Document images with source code
##########
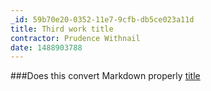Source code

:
 ```yaml
---
_id: 59b70e20-0352-11e7-9cfb-db5ce023a11d
title: Third work title
contractor: Prudence Withnail
date: 1488903788
---
```

###Does this convert
Markdown properly [title](http://bbc.co.uk)
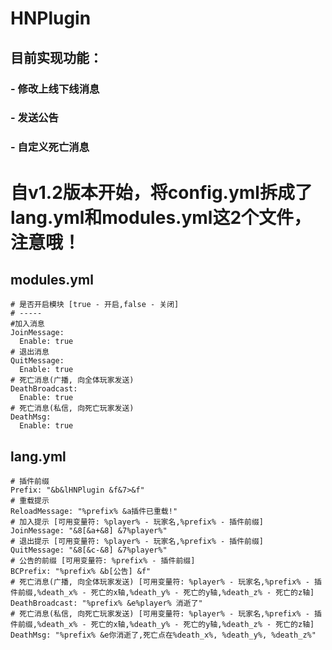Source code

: # HNPlugin

## 目前实现功能：
### - 修改上线下线消息
### - 发送公告
### - 自定义死亡消息

# 自v1.2版本开始，将config.yml拆成了lang.yml和modules.yml这2个文件，注意哦！

## modules.yml
```
# 是否开启模块 [true - 开启,false - 关闭]
# -----
#加入消息
JoinMessage:
  Enable: true
# 退出消息
QuitMessage:
  Enable: true
# 死亡消息(广播, 向全体玩家发送)
DeathBroadcast:
  Enable: true
# 死亡消息(私信, 向死亡玩家发送)
DeathMsg:
  Enable: true
```

## lang.yml
```
# 插件前缀
Prefix: "&b&lHNPlugin &f&7>&f"
# 重载提示
ReloadMessage: "%prefix% &a插件已重载!"
# 加入提示 [可用变量符: %player% - 玩家名,%prefix% - 插件前缀]
JoinMessage: "&8[&a+&8] &7%player%"
# 退出提示 [可用变量符: %player% - 玩家名,%prefix% - 插件前缀]
QuitMessage: "&8[&c-&8] &7%player%"
# 公告的前缀 [可用变量符: %prefix% - 插件前缀]
BCPrefix: "%prefix% &b[公告] &f"
# 死亡消息(广播, 向全体玩家发送) [可用变量符: %player% - 玩家名,%prefix% - 插件前缀,%death_x% - 死亡的x轴,%death_y% - 死亡的y轴,%death_z% - 死亡的z轴]
DeathBroadcast: "%prefix% &e%player% 消逝了"
# 死亡消息(私信, 向死亡玩家发送) [可用变量符: %player% - 玩家名,%prefix% - 插件前缀,%death_x% - 死亡的x轴,%death_y% - 死亡的y轴,%death_z% - 死亡的z轴]
DeathMsg: "%prefix% &e你消逝了,死亡点在%death_x%, %death_y%, %death_z%"
```
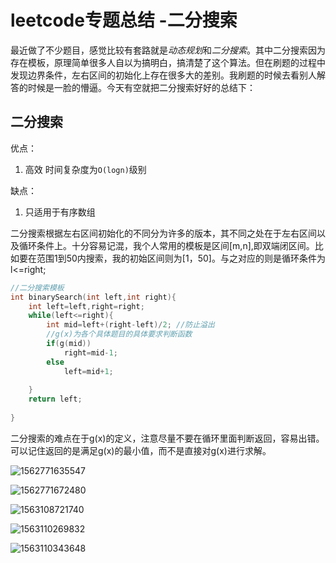 # leetcode专题总结 -二分搜索

最近做了不少题目，感觉比较有套路就是*动态规划*和*二分搜索*。其中二分搜索因为存在模板，原理简单很多人自以为搞明白，搞清楚了这个算法。但在刷题的过程中发现边界条件，左右区间的初始化上存在很多大的差别。我刷题的时候去看别人解答的时候是一脸的懵逼。今天有空就把二分搜索好好的总结下：

## 二分搜索

优点：

1. 高效 时间复杂度为`O(logn)`级别

缺点：

1. 只适用于有序数组

二分搜索根据左右区间初始化的不同分为许多的版本，其不同之处在于左右区间以及循环条件上。十分容易记混，我个人常用的模板是区间[m,n],即双端闭区间。比如要在范围1到50内搜索，我的初始区间则为[1，50]。与之对应的则是循环条件为l<=right;

```cpp
//二分搜索模板
int binarySearch(int left,int right){
    int left=left,right=right;
    while(left<=right){
        int mid=left+(right-left)/2; //防止溢出
        //g(x)为各个具体题目的具体要求判断函数
        if(g(mid))
        	right=mid-1;
        else
            left=mid+1;
        
    }
    return left;
    
}
```

二分搜索的难点在于g(x)的定义，注意尽量不要在循环里面判断返回，容易出错。可以记住返回的是满足g(x)的最小值，而不是直接对g(x)进行求解。

![1562771635547](C:\Users\lixuefeng\AppData\Roaming\Typora\typora-user-images\1562771635547.png)

![1562771672480](C:\Users\lixuefeng\AppData\Roaming\Typora\typora-user-images\1562771672480.png)

![1563108721740](E:\personal\2019\asset\1563108721740.png)

![1563110269832](E:\personal\2019\asset\1563110269832.png)

![1563110343648](E:\personal\2019\asset\1563110343648.png)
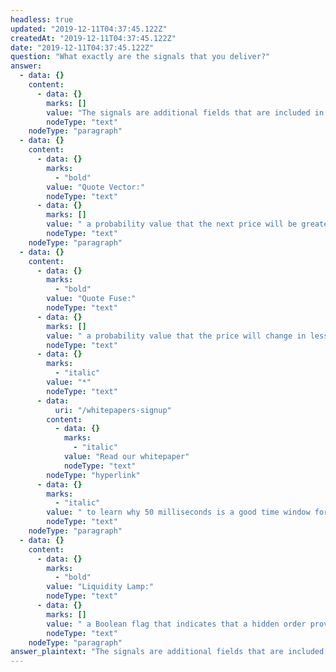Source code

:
 ```yaml
---
headless: true
updated: "2019-12-11T04:37:45.122Z"
createdAt: "2019-12-11T04:37:45.122Z"
date: "2019-12-11T04:37:45.122Z"
question: "What exactly are the signals that you deliver?"
answer:
  - data: {}
    content:
      - data: {}
        marks: []
        value: "The signals are additional fields that are included in normalized market data update events. The format of each signal field depends on the signal. For the current portfolio of signals, the fields are as follows: "
        nodeType: "text"
    nodeType: "paragraph"
  - data: {}
    content:
      - data: {}
        marks:
          - "bold"
        value: "Quote Vector:"
        nodeType: "text"
      - data: {}
        marks: []
        value: " a probability value that the next price will be greater than the current price. Two values are included in each quote event – one for the bid and one for the offer. "
        nodeType: "text"
    nodeType: "paragraph"
  - data: {}
    content:
      - data: {}
        marks:
          - "bold"
        value: "Quote Fuse:"
        nodeType: "text"
      - data: {}
        marks: []
        value: " a probability value that the price will change in less than 50 milliseconds*. Two values are included in each quote event – one for the bid and one for the offer. "
        nodeType: "text"
      - data: {}
        marks:
          - "italic"
        value: "*"
        nodeType: "text"
      - data:
          uri: "/whitepapers-signup"
        content:
          - data: {}
            marks:
              - "italic"
            value: "Read our whitepaper"
            nodeType: "text"
        nodeType: "hyperlink"
      - data: {}
        marks:
          - "italic"
        value: " to learn why 50 milliseconds is a good time window for assessing price stability."
        nodeType: "text"
    nodeType: "paragraph"
  - data: {}
    content:
      - data: {}
        marks:
          - "bold"
        value: "Liquidity Lamp:"
        nodeType: "text"
      - data: {}
        marks: []
        value: " a Boolean flag that indicates that a hidden order provides additional liquidity at the displayed price. Two flags are included in each quote event and price book update event – one for the bid and one for the offer."
        nodeType: "text"
    nodeType: "paragraph"
answer_plaintext: "The signals are additional fields that are included in normalized market data update events. The format of each signal field depends on the signal. For the current portfolio of signals, the fields are as follows:  Quote Vector: a probability value that the next price will be greater than the current price. Two values are included in each quote event – one for the bid and one for the offer.  Quote Fuse: a probability value that the price will change in less than 50 milliseconds*. Two values are included in each quote event – one for the bid and one for the offer. *Read our whitepaper to learn why 50 milliseconds is a good time window for assessing price stability. Liquidity Lamp: a Boolean flag that indicates that a hidden order provides additional liquidity at the displayed price. Two flags are included in each quote event and price book update event – one for the bid and one for the offer."
---
```

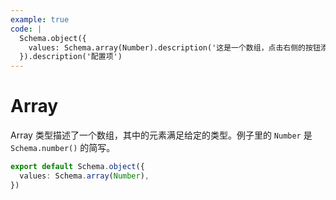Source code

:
```yaml
---
example: true
code: |
  Schema.object({
    values: Schema.array(Number).description('这是一个数组，点击右侧的按钮添加元素。'),
  }).description('配置项')
---
```


# Array

Array 类型描述了一个数组，其中的元素满足给定的类型。例子里的 `Number` 是 `Schema.number()` 的简写。

```ts
export default Schema.object({
  values: Schema.array(Number),
})
```
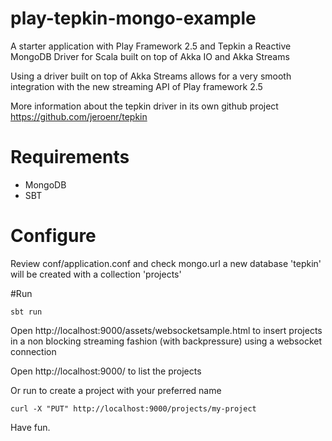 play-tepkin-mongo-example
==================

A starter application with Play Framework 2.5 and Tepkin a Reactive MongoDB Driver for Scala built on top of Akka IO and Akka Streams

Using a driver built on top of Akka Streams allows for a very smooth integration with the new streaming API of Play framework 2.5

More information about the tepkin driver in its own github project
https://github.com/jeroenr/tepkin


# Requirements
- MongoDB
- SBT

# Configure
Review conf/application.conf and check mongo.url a new database 'tepkin' will be created with a collection 'projects'


#Run
```
sbt run
```

Open http://localhost:9000/assets/websocketsample.html to insert projects in a non blocking streaming fashion (with backpressure) using a websocket connection

Open http://localhost:9000/ to list the projects

Or run to create a project with your preferred name
```
curl -X "PUT" http://localhost:9000/projects/my-project
```

Have fun.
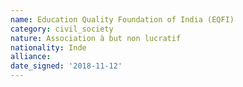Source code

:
 ```yaml
---
name: Education Quality Foundation of India (EQFI)
category: civil_society
nature: Association à but non lucratif
nationality: Inde
alliance: 
date_signed: '2018-11-12'
---
```

    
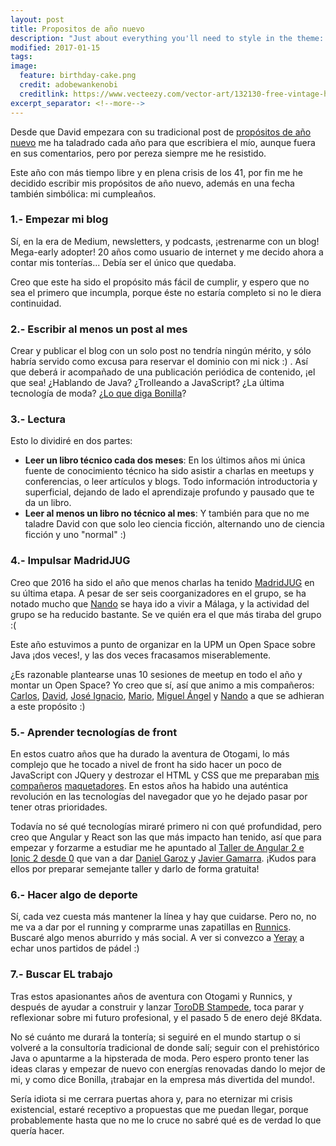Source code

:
 ```yaml
---
layout: post
title: Propositos de año nuevo
description: "Just about everything you'll need to style in the theme: headings, paragraphs, blockquotes, tables, code blocks, and more."
modified: 2017-01-15
tags: 
image:
  feature: birthday-cake.png
  credit: adobewankenobi
  creditlink: https://www.vecteezy.com/vector-art/132130-free-vintage-hand-drawn-birthday-cake-background
excerpt_separator: <!--more-->
---
```


Desde que David empezara con su tradicional post de [propósitos de año nuevo](http://www.bonillaware.com/objetivos-para-2017) me ha taladrado cada año para que escribiera el mío, 
aunque fuera en sus comentarios, pero por pereza siempre me he resistido. 

Este año con más tiempo libre y en plena crisis de los 41, por fin me he decidido escribir mis propósitos de año nuevo, además en una fecha también simbólica: mi cumpleaños.

<!--more-->

### 1.- Empezar mi blog
Sí, en la era de Medium, newsletters, y podcasts, ¡estrenarme con un blog! Mega-early adopter! 20 años como usuario de internet y me decido ahora a contar mis tonterías... Debía ser el único que quedaba.

Creo que este ha sido el propósito más fácil de cumplir, y espero que no sea el primero que incumpla, porque éste no estaría completo si no le diera continuidad.

### 2.- Escribir al menos un post al mes
Crear y publicar el blog con un solo post no tendría ningún mérito, y sólo habría servido como excusa para reservar el dominio con mi nick :) . Así que deberá ir acompañado de una publicación periódica de contenido, ¡el que sea! ¿Hablando de Java? ¿Trolleando a JavaScript? ¿La última tecnología de moda?  ¿[Lo que diga Bonilla](https://twitter.com/search?f=tweets&vertical=default&q=lo%20que%20diga%20molpe)?

### 3.- Lectura
Esto lo dividiré en dos partes:

 - **Leer un libro técnico cada dos meses**: En los últimos años mi única fuente de conocimiento técnico ha sido asistir a charlas en meetups y conferencias, o leer artículos y blogs. Todo información introductoria y superficial, dejando de lado el aprendizaje profundo y pausado que te da un libro.
 - **Leer al menos un libro no técnico al mes**: Y también para que no me taladre David con que solo leo ciencia ficción, alternando uno de ciencia ficción y uno "normal" :)

### 4.- Impulsar MadridJUG
Creo que 2016 ha sido el año que menos charlas ha tenido [MadridJUG](https://www.meetup.com/es-ES/MadridJUG/) en su última etapa. 
A pesar de ser seis coorganizadores en el grupo, se ha notado mucho que [Nando](https://twitter.com/Mr_Solo) se haya ido a vivir a Málaga, y la actividad del grupo se ha reducido bastante. Se ve quién era el que más tiraba del grupo :(

Este año estuvimos a punto de organizar en la UPM un Open Space sobre Java ¡dos veces!, y las dos veces fracasamos miserablemente.

¿Es razonable plantearse unas 10 sesiones de meetup en todo el año y montar un Open Space? Yo creo que sí, así que animo a mis compañeros: [Carlos](https://twitter.com/csierrandres), [David](https://twitter.com/dgomezg), [José Ignacio](https://twitter.com/jidtuit), [Mario](https://twitter.com/thedoc), [Miguel Ángel](https://twitter.com/miguelinlas3) y [Nando](https://twitter.com/Mr_Solo) a que se adhieran a este propósito :)

### 5.- Aprender tecnologías de front
En estos cuatro años que ha durado la aventura de Otogami, lo más complejo que he tocado a nivel de front ha sido hacer un poco de JavaScript con JQuery y destrozar el HTML y CSS que me preparaban [mis](http://lapersonnalite.com/) [compañeros](https://twitter.com/demianpt) [maquetadores](https://twitter.com/oneeyedman). En estos años ha habido una auténtica revolución en las tecnologías del navegador que yo he dejado pasar por tener otras prioridades. 

Todavía no sé qué tecnologías miraré primero ni con qué profundidad, pero creo que Angular y React son las que más impacto han tenido, así que para empezar y forzarme a estudiar me he apuntado al [Taller de Angular 2 e Ionic 2 desde 0](https://www.meetup.com/es-ES/madridjs/events/236300297/) que van a dar [Daniel Garoz ](https://twitter.com/SoySrHuevo) y [Javier Gamarra](https://twitter.com/nhpatt). ¡Kudos para ellos por preparar semejante taller y darlo de forma gratuita!

### 6.- Hacer algo de deporte 
Sí, cada vez cuesta más mantener la línea y hay que cuidarse. Pero no, no me va a dar por el running y comprarme unas zapatillas en [Runnics](https://www.runnics.com/). Buscaré algo menos aburrido y más social. A ver si convezco a [Yeray](https://twitter.com/ydarias) a echar unos partidos de pádel :)

### 7.- Buscar EL trabajo 
Tras estos apasionantes años de aventura con Otogami y Runnics, y después de ayudar a construir y lanzar [ToroDB Stampede](https://www.torodb.com/), toca parar y reflexionar sobre mi futuro profesional, y el pasado 5 de enero dejé 8Kdata. 

No sé cuánto me durará la tontería; si seguiré en el mundo startup o si volveré a la consultoría tradicional de donde salí; seguir con el prehistórico Java o apuntarme a la hipsterada de moda. Pero espero pronto tener las ideas claras y empezar de nuevo con energías renovadas dando lo mejor de mi, y como dice Bonilla, ¡trabajar en la empresa más divertida del mundo!.

Sería idiota si me cerrara puertas ahora y, para no eternizar mi crisis existencial, estaré receptivo a propuestas que me puedan llegar, porque probablemente hasta que no me lo cruce no sabré qué es de verdad lo que quería hacer. 
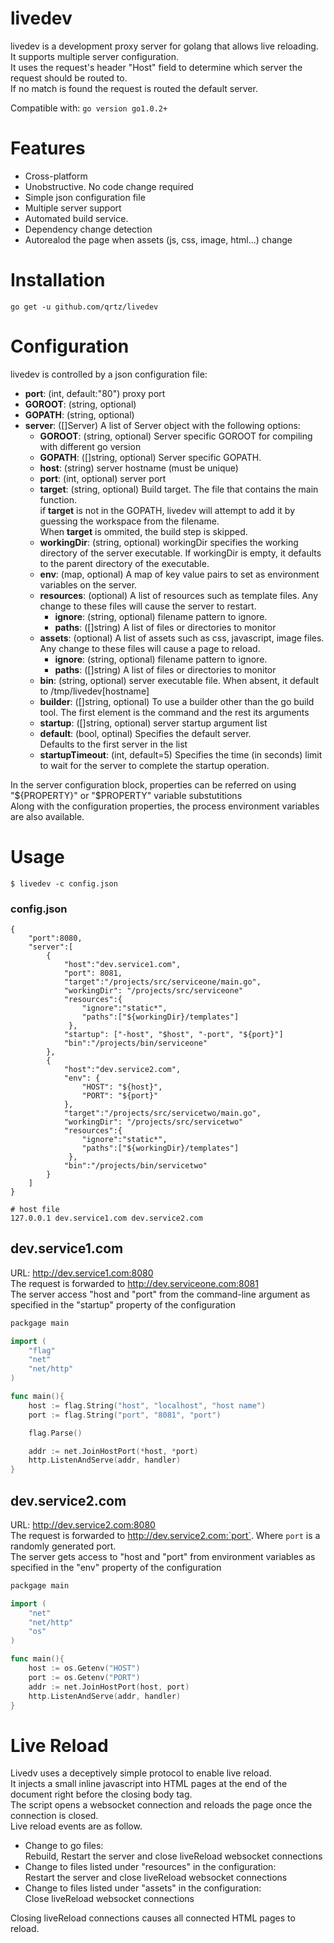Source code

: livedev
=======

livedev is a development proxy server for golang that allows live reloading.  
It supports multiple server configuration.  
It uses the request's header "Host" field to determine which server the request should be routed to.  
If no match is found the request is routed the default server.

 
Compatible with: `go version go1.0.2+`

Features
========
* Cross-platform
* Unobstructive. No code change required
* Simple json configuration file
* Multiple server support
* Automated build service.
* Dependency change detection 
* Autorealod the page when assets (js, css, image, html...) change


Installation
============

`go get -u github.com/qrtz/livedev` 

Configuration
=============
livedev is controlled by a json configuration file:

* __port__: (int, default:"80") proxy port
* __GOROOT__: (string, optional) 
* __GOPATH__: (string, optional)
* __server__: ([]Server) A list of Server object with the following options:
    * __GOROOT__: (string, optional)  Server specific GOROOT for compiling with different go version
    * __GOPATH__: ([]string, optional) Server specific GOPATH.
    * __host__: (string) server hostname (must be unique)
    * __port__: (int, optional) server port  
    * __target__: (string, optional) Build target. The file that contains the main function.  
 if __target__ is not in the GOPATH, livedev will attempt to add it by guessing the workspace from the filename.  
 When __target__ is ommited, the build step is skipped.
    * __workingDir__: (string, optional) workingDir specifies the working directory of the server executable. If workingDir is empty, it defaults to the parent directory of the executable.  
    * __env__: (map, optional) A map of key value pairs to set as environment variables on the server.
    * __resources__: (optional) A list of resources such as template files. Any change to these files will cause the server to restart.
        * __ignore__: (string, optional) filename pattern to ignore. 
        * __paths__: ([]string) A list of files or directories to monitor
    * __assets__: (optional) A list of assets such as css, javascript, image files. Any change to these files will cause a page to reload.
        * __ignore__: (string, optional) filename pattern to ignore.
        * __paths__: ([]string) A list of files or directories to monitor
    * __bin__: (string, optional) server executable file. When absent, it default to /tmp/livedev[hostname]
    * __builder__: ([]string, optional) To use a builder other than the go build tool. The first element is the command and the rest its arguments
    * __startup__: ([]string, optional) server startup argument list
    * __default__: (bool, optinal) Specifies the default server.  
 Defaults to the first server in the list
    * __startupTimeout__: (int, default=5) Specifies the time (in seconds) limit  to wait for the server to complete the startup operation.

In the server configuration block, properties can be referred on using "${PROPERTY}" or "$PROPERTY" variable substutitions  
Along with the configuration properties, the process environment variables are also available.  

Usage
=====
```shell    
$ livedev -c config.json
```

### config.json 

    {
        "port":8080,
        "server":[
            {
                "host":"dev.service1.com",
                "port": 8081,
                "target":"/projects/src/serviceone/main.go",
                "workingDir": "/projects/src/serviceone"
                "resources":{
                    "ignore":"static*",
                    "paths":["${workingDir}/templates"]
                 },
                "startup": ["-host", "$host", "-port", "${port}"]
                "bin":"/projects/bin/serviceone"
            },
            {
                "host":"dev.service2.com",
                "env": {
                    "HOST": "${host}",
                    "PORT": "${port}"
                },
                "target":"/projects/src/servicetwo/main.go",
                "workingDir": "/projects/src/servicetwo"
                "resources":{
                    "ignore":"static*",
                    "paths":["${workingDir}/templates"]
                 },
                "bin":"/projects/bin/servicetwo"
            }
        ]
    }


```shell
# host file
127.0.0.1 dev.service1.com dev.service2.com
```
## dev.service1.com
URL: http://dev.service1.com:8080    
The request is forwarded to http://dev.serviceone.com:8081  
The server access "host and "port" from the command-line argument as specified in the "startup" property of the configuration

```go
packgage main

import (
    "flag"
    "net"
    "net/http"
) 

func main(){
    host := flag.String("host", "localhost", "host name")
    port := flag.String("port", "8081", "port")

    flag.Parse()

    addr := net.JoinHostPort(*host, *port)
    http.ListenAndServe(addr, handler)
}
```
## dev.service2.com
URL: http://dev.service2.com:8080  
The request is forwarded to http://dev.service2.com:`port`. Where `port` is a randomly generated port.  
The server gets access to "host and "port" from environment variables as specified in the "env" property of the configuration  

```go
packgage main

import (
    "net"
    "net/http"
    "os"
) 

func main(){
    host := os.Getenv("HOST")
    port := os.Getenv("PORT")
    addr := net.JoinHostPort(host, port)
    http.ListenAndServe(addr, handler)
}
```

Live Reload
===========
Livedv uses a deceptively simple protocol to enable live reload.  
It injects a small inline javascript into HTML pages at the end of the document right before the closing body tag.  
The script opens a websocket connection and reloads the page once the connection is closed.  
Live reload events are as follow.
* Change to go files:  
Rebuild, Restart the server and close liveReload websocket connections 
* Change to files listed under "resources" in the configuration:  
Restart the server and close liveReload websocket connections
* Change to files listed under "assets" in the configuration:  
Close liveReload websocket connections  

Closing liveReload connections causes all connected HTML pages to reload.

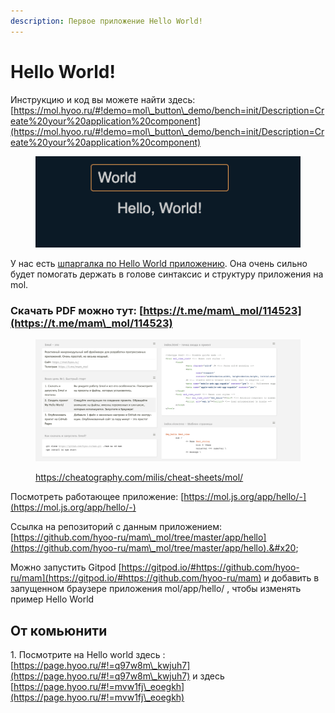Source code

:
 ```yaml
---
description: Первое приложение Hello World!
---
```


# Hello World!

Инструкцию и код вы можете найти здесь: [https://mol.hyoo.ru/#!demo=mol\_button\_demo/bench=init/Description=Create%20your%20application%20component](https://mol.hyoo.ru/#!demo=mol\_button\_demo/bench=init/Description=Create%20your%20application%20component)



<figure><img src="../../.gitbook/assets/image (3) (1).png" alt=""><figcaption></figcaption></figure>

У нас  есть [шпаргалка по Hello World приложению](https://cheatography.com/milis/cheat-sheets/mol/). Она очень сильно будет помогать держать в голове синтаксис и структуру приложения на mol.

### Скачать PDF можно тут: [https://t.me/mam\_mol/114523](https://t.me/mam\_mol/114523)

<figure><img src="../../.gitbook/assets/image (3).png" alt=""><figcaption><p><a href="https://cheatography.com/milis/cheat-sheets/mol/">https://cheatography.com/milis/cheat-sheets/mol/</a></p></figcaption></figure>



Посмотреть работающее приложение: [https://mol.js.org/app/hello/-](https://mol.js.org/app/hello/-)

Ссылка на репозиторий с данным приложением: [https://github.com/hyoo-ru/mam\_mol/tree/master/app/hello](https://github.com/hyoo-ru/mam\_mol/tree/master/app/hello).&#x20;

Можно запустить Gitpod [https://gitpod.io/#https://github.com/hyoo-ru/mam](https://gitpod.io/#https://github.com/hyoo-ru/mam) и добавить в запущенном браузере приложения mol/app/hello/ , чтобы изменять пример Hello World

## От комьюнити

&#x20;1\. Посмотрите на  Hello world здесь : [https://page.hyoo.ru/#!=q97w8m\_kwjuh7](https://page.hyoo.ru/#!=q97w8m\_kwjuh7) и здесь [https://page.hyoo.ru/#!=mvw1fj\_eoegkh](https://page.hyoo.ru/#!=mvw1fj\_eoegkh)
##########
Answer with a number only: how many lines above include the word "AppData"?

2